This requirement is difficult to satisfy perfectly, but a good checksum algorithm comes close.

Discussion

State some ways that we use to "squeeze" words in real-life: abbreviations, dropping vowels, etc. When/where do you use those techniques in real life? Why do you use them? How well do they work?
A simplistic way of squeezing a sequence of digits is to add the digits, e.g., 6 3 4 5 7 8 9 2 2 5 9 is squeezed to 6+3+4+5+7+8+9+2+2+5+9 = 60.
Can we recover the original sequence from its squeezed number? Explain why not.
Look at the above sequence of numbers. Then, close your eyes and state it, as accurately as you can, to your neighbor, who writes it down as best as (s)he can. Use the 60 to check if the neighbor wrote down the sequence correctly. Will this checking technique always work? If not, why not?

Word, blocks, ASCII

The file/data to be transmitted is called a word. The word might well be huge, so it is divided into blocks. A line of text, like Hello there!, is a ``word'' that is conveniently divided into 12 blocks, one per letter. A long sequence of binary data (1s and 0s) is often divided into blocks of 8 or 16 or 32 bits (1-0-digits) each.

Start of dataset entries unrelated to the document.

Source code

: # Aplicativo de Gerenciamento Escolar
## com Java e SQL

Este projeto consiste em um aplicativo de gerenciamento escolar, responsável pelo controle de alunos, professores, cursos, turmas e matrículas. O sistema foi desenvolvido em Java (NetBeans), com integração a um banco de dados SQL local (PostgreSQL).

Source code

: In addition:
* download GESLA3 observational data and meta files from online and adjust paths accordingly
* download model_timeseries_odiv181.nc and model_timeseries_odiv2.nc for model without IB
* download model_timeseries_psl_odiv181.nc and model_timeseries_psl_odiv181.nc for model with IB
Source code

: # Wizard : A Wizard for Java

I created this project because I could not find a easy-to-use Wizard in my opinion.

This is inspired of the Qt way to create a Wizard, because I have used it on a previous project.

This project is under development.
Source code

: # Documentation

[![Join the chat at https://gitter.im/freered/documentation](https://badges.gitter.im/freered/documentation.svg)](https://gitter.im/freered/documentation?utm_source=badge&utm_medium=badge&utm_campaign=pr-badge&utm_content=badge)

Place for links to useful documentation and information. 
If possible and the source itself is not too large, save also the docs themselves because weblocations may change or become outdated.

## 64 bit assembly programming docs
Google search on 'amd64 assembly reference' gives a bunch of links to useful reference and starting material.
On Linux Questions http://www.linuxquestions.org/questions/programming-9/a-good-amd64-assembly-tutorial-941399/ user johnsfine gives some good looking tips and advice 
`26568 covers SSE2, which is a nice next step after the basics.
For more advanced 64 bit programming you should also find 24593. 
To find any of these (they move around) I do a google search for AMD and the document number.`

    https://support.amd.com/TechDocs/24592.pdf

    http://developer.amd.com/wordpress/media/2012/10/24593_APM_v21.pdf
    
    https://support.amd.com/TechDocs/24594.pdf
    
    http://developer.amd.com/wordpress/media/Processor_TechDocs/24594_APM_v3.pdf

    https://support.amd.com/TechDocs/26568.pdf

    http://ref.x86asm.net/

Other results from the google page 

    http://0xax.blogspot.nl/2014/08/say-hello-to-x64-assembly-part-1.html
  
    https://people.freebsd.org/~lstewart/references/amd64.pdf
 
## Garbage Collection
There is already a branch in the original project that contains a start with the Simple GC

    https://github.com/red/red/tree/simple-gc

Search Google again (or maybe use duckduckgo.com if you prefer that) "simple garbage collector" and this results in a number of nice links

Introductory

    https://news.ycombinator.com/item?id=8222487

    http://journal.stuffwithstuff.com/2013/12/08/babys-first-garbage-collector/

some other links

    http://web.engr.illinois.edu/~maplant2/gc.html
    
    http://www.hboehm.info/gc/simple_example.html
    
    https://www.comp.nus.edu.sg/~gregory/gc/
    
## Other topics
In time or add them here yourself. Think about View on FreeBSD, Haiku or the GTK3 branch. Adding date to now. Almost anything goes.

Remembr that text symbols are saved in computers via ASCII-numbers (e.g., space => 32; ! => 33; ...; 0 => 48; 1 => 49; 2 => 50; ...; A => 65; B => 66; C => 67; ...; a => 97; b => 98; c => 99; d => 100; e => 101; ..., etc. Look them up on the Web.)

For example, Hello there!, is the ASCII number sequence,

72 101 108 108 111 32 116 104 101 114 101 33

Each ASCII-number is stored in its own storage cell --- an eight-bit byte. (Numbers in the range of 0..255 can be stored in a byte. Numbers on which the computer does arithmetic are usually stored in a four-byte segment, a fullword. An integer in the range of approximately -2 billion to 2 billion can be stored in a fullword.)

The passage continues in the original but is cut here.